5.0 out of 5.0 Stars One visionary's way out of the Corporate Feudalism/International Conflict trap
By Herbert L Calhoun on April 1, 2014
In this book, the author, drawing extensively on his intelligence and military background, has cleanly written an easy to follow book, that outlines a careful course of action for developing a new kind of global information sharing infrastructure. To be headquartered at the UN, this new infrastructure would make it possible for every organization (and through them, everyone) on the globe to share open-source intelligence equally as a free public resource. If it is successful, this new global brain could transform our world from its current insecurity-driven and corrupt corporate dominated lose-lose, economic and conflict trap, into a much revived win-win strategy for bottom-up collective survival in a peaceful and sustainable world economy.
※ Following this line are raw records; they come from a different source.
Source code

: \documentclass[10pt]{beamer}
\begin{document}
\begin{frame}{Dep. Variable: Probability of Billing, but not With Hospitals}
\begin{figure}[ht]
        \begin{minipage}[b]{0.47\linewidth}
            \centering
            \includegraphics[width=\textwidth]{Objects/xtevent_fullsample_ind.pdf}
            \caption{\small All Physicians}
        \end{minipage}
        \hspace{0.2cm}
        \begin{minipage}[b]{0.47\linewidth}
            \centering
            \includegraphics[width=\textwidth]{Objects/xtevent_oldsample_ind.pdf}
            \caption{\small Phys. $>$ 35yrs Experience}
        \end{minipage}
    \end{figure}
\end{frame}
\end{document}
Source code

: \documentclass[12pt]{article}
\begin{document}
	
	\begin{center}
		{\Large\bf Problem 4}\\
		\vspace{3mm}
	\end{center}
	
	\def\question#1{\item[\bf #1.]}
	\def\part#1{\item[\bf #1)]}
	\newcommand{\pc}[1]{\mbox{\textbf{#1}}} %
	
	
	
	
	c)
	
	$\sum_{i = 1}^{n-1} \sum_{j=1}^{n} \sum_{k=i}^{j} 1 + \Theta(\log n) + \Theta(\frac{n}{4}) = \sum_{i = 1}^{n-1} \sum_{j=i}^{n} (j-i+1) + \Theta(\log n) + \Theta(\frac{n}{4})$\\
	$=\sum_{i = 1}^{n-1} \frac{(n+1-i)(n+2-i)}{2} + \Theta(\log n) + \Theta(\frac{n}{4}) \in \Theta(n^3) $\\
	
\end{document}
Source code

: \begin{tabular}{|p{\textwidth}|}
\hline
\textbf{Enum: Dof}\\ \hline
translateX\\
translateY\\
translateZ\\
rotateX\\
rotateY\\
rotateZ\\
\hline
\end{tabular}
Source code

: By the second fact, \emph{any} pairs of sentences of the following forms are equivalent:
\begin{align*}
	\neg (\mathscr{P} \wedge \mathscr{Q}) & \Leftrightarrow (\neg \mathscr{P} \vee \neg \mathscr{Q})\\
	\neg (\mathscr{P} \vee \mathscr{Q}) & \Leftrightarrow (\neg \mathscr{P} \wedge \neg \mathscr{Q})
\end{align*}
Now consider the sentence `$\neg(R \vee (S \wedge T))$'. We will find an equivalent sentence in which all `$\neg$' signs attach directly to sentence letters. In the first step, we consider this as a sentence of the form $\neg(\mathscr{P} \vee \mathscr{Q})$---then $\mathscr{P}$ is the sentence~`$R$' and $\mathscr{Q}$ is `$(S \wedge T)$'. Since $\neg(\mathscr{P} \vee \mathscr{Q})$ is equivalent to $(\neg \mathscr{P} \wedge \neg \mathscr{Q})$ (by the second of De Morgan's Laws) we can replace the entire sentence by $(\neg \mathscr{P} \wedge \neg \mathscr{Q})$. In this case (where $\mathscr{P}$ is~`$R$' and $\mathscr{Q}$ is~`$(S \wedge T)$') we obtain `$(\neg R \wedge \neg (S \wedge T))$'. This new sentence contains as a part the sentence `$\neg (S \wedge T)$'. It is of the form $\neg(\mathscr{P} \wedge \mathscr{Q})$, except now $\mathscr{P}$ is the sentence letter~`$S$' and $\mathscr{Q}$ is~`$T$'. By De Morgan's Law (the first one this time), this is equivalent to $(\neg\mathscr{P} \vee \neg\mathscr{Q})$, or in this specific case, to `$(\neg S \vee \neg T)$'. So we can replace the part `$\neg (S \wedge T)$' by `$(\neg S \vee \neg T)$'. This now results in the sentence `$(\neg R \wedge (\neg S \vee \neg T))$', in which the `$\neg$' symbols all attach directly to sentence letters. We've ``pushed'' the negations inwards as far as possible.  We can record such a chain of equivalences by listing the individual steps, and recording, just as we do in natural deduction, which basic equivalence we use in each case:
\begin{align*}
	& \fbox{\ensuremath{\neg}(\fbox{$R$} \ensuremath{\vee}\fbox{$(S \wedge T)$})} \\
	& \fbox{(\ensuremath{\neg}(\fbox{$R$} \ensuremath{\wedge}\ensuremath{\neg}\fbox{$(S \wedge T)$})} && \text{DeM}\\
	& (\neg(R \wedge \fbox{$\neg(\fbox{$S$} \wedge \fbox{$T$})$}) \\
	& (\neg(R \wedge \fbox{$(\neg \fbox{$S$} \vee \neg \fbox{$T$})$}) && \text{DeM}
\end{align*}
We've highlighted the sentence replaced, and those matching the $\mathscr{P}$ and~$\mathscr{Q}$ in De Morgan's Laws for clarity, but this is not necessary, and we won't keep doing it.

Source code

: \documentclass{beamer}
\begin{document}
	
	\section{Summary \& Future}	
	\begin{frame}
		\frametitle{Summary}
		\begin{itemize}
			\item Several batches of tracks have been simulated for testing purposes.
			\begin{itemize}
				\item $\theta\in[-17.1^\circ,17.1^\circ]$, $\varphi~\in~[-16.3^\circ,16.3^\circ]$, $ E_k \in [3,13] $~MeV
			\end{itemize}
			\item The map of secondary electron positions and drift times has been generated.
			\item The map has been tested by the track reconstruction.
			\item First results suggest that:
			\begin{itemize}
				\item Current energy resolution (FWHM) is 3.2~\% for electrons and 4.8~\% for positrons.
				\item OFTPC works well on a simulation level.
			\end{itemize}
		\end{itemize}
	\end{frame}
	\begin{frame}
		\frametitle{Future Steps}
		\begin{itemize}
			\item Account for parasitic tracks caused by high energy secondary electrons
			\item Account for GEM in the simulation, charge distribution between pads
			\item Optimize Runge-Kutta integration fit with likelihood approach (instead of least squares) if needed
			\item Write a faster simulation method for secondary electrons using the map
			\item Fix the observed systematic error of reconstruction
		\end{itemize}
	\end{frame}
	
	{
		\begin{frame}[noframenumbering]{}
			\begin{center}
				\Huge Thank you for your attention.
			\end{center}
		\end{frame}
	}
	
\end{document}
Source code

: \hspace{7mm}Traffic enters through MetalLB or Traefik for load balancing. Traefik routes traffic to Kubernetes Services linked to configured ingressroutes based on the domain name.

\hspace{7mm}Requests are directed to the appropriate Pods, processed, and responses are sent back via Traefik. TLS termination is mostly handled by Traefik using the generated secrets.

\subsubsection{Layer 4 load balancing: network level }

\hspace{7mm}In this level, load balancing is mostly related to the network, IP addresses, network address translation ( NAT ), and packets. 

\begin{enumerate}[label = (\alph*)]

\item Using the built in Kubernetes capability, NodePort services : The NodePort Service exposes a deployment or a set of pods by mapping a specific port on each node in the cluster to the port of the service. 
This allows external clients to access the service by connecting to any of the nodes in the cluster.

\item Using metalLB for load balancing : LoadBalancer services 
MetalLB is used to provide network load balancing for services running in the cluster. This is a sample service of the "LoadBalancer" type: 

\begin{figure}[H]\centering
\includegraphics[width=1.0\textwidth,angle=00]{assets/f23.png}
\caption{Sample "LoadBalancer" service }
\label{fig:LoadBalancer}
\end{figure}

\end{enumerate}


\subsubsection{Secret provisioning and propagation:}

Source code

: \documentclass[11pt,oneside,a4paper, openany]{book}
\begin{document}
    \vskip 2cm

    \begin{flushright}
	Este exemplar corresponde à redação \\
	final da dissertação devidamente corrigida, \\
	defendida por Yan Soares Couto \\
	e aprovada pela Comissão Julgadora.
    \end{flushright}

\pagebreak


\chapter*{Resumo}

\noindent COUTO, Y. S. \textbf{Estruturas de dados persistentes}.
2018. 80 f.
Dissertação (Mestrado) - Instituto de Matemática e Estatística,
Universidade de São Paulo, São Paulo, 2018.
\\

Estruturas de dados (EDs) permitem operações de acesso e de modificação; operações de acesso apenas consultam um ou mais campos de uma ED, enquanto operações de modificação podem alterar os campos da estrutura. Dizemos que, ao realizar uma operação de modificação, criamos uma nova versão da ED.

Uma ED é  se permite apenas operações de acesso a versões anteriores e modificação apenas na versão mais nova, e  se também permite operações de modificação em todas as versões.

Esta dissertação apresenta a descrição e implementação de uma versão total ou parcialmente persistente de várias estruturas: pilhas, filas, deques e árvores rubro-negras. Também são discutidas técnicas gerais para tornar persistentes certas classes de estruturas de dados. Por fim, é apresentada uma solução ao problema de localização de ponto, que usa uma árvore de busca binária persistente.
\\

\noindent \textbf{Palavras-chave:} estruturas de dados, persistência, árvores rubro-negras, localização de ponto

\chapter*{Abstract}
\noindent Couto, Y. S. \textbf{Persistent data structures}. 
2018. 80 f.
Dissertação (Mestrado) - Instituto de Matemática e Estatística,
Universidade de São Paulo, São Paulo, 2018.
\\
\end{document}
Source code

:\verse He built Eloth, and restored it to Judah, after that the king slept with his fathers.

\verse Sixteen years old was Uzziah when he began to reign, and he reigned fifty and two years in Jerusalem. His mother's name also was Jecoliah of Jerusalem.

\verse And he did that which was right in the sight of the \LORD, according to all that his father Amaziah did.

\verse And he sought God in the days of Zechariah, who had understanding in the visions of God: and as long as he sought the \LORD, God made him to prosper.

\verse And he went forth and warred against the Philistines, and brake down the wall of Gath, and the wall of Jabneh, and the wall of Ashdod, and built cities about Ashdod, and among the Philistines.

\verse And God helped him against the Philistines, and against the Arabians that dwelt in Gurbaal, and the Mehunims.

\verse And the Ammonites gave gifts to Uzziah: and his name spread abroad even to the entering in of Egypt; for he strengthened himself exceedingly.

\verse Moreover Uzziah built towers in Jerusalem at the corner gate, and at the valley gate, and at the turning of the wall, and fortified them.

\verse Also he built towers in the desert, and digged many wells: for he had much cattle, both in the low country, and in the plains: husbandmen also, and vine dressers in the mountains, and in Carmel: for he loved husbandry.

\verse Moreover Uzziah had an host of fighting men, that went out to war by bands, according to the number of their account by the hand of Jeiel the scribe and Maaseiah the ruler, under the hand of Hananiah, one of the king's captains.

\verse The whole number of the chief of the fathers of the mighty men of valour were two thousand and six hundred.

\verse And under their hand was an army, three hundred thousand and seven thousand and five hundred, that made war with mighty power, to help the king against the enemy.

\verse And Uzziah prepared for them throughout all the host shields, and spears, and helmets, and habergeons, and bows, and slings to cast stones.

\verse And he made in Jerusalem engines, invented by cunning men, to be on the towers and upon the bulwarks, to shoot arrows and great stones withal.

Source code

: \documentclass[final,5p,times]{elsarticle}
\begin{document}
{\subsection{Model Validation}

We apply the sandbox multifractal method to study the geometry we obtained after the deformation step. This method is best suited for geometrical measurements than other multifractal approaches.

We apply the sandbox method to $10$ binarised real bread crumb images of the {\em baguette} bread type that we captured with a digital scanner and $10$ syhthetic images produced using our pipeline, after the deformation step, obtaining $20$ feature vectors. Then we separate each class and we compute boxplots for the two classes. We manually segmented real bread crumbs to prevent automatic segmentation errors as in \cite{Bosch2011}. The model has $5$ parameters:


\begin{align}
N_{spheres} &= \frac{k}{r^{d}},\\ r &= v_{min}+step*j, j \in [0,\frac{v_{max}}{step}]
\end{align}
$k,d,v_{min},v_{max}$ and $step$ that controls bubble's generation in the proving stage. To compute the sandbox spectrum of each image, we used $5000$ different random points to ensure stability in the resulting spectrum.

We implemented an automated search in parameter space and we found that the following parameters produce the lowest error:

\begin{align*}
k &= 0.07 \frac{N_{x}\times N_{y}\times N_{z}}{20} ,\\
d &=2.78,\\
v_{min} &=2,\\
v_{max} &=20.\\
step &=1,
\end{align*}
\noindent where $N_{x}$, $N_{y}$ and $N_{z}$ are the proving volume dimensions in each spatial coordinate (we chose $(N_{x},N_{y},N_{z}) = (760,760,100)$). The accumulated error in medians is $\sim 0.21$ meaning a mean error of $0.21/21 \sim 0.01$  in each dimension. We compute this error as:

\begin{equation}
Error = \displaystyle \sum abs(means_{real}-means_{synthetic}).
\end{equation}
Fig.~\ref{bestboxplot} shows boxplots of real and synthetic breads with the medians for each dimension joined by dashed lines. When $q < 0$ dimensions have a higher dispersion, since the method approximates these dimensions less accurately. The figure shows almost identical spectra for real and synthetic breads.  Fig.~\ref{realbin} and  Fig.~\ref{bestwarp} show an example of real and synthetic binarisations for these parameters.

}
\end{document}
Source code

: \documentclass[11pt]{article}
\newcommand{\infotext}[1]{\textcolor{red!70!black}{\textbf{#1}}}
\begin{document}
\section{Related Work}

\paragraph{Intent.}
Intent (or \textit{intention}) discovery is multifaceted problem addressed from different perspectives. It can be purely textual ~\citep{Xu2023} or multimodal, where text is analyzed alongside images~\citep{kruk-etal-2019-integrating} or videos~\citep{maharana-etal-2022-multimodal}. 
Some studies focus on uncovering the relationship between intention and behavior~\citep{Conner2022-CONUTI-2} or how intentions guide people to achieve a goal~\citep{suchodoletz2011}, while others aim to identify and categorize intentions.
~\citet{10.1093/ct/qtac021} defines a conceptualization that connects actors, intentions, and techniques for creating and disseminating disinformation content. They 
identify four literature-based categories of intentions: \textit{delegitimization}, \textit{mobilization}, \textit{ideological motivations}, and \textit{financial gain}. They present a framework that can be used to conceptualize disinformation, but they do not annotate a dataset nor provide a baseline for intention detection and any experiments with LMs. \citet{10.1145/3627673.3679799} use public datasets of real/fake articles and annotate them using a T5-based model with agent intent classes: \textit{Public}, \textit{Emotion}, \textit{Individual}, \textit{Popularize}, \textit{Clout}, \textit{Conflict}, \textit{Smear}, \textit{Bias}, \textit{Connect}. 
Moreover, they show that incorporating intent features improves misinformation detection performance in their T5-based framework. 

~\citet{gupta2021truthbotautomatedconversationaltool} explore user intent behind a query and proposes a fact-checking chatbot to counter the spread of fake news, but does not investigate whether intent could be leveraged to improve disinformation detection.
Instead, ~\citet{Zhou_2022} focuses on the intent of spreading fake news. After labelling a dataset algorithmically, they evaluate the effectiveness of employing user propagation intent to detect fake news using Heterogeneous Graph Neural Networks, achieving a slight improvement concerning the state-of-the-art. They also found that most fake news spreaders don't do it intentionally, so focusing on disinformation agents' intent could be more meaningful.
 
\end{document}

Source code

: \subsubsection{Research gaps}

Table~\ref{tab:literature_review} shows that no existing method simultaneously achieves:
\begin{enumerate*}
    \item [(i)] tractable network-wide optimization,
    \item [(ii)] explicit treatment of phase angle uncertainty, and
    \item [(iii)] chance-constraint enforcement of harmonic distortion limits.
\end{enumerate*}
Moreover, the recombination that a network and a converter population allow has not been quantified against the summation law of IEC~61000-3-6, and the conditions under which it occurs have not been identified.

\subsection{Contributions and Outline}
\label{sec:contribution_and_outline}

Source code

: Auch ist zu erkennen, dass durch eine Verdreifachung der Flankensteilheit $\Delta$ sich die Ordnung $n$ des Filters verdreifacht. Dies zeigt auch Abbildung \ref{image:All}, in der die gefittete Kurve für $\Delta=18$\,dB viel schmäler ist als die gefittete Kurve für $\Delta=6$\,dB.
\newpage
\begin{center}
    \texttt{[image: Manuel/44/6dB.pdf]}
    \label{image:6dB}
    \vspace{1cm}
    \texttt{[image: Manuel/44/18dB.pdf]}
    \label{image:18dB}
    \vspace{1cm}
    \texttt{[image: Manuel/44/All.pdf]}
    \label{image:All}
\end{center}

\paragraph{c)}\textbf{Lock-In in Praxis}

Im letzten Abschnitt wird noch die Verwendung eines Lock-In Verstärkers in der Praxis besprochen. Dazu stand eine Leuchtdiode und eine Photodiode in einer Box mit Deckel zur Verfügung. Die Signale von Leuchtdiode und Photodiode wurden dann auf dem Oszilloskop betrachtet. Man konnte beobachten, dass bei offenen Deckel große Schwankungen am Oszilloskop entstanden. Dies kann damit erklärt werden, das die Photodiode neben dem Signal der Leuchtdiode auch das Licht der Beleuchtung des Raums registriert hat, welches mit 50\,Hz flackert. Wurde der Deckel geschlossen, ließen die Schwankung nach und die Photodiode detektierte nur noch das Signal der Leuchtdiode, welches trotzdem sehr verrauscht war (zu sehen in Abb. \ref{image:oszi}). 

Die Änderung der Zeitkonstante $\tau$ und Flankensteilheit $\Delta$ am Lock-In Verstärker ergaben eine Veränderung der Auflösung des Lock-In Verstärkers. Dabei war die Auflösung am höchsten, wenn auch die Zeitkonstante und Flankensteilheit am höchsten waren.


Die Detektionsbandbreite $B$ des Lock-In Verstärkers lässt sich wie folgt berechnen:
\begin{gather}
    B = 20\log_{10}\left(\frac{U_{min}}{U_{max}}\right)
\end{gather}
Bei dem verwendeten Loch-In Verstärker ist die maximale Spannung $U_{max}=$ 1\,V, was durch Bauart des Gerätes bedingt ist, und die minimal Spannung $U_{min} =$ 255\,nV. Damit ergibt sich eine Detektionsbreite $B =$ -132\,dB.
At least that is the theoretical hope and vision. On paper, and in principle, it is a stunningly sexy and attractive vision, one that, should it prove operationally testable and feasible, could indeed have the important side benefit and advantage of creating new bottom-up wealth, energizing the world economy and easing world tensions by reducing mistrust and fear back down to the noise level.
Needless to say this is a tall order, and in the end, as always, the proof must be in the pudding. To repeat the well-known cliche: the devil is in the details. Or to use an even more apt metaphor, the difference between the “real world” and our “imagined worlds” is always in between the lines in the “fine print.”
And given that most of my own experiences have occurred across the author's seven tribes, from this unenviable vantage point, I am not sanguine. For what I see is a world dystopia rapidly emerging over the horizon, one huffing and puffing as conservative politics around the world backed up by a jealous 1% of feudal gods who are so deeply entrenched in their own feudalistic but suicidal ways, rather than yield to a new healthy paradigm leaning towards more equity in any direction, they will surely prefer to drive the world full speed ahead right over the proverbial cliff.
Thus even if Mr. Steele's new visionary paradigm should prove to be a viable one, history teaches that the modern-day corporate feudal hierarchy has proven to be durable, adaptive and maximally self-protective against any outside threats — even if in the long run, it knows it's own dying paradigm, is unsustainable.
That said, if I had to choose a tough marine to skipper our ever-sinking global Titanic, Robert (don't call me Bob) David Steele would be the man I would want at the helm. He's got guts, nerves of steel (excuse the pun), an out-sized brain and does not mind speaking truth to power, or culling the best ideas from wherever he may find them. Plus, he has comprehensively read and reviewed more books on amazon.com than I have. Ten stars.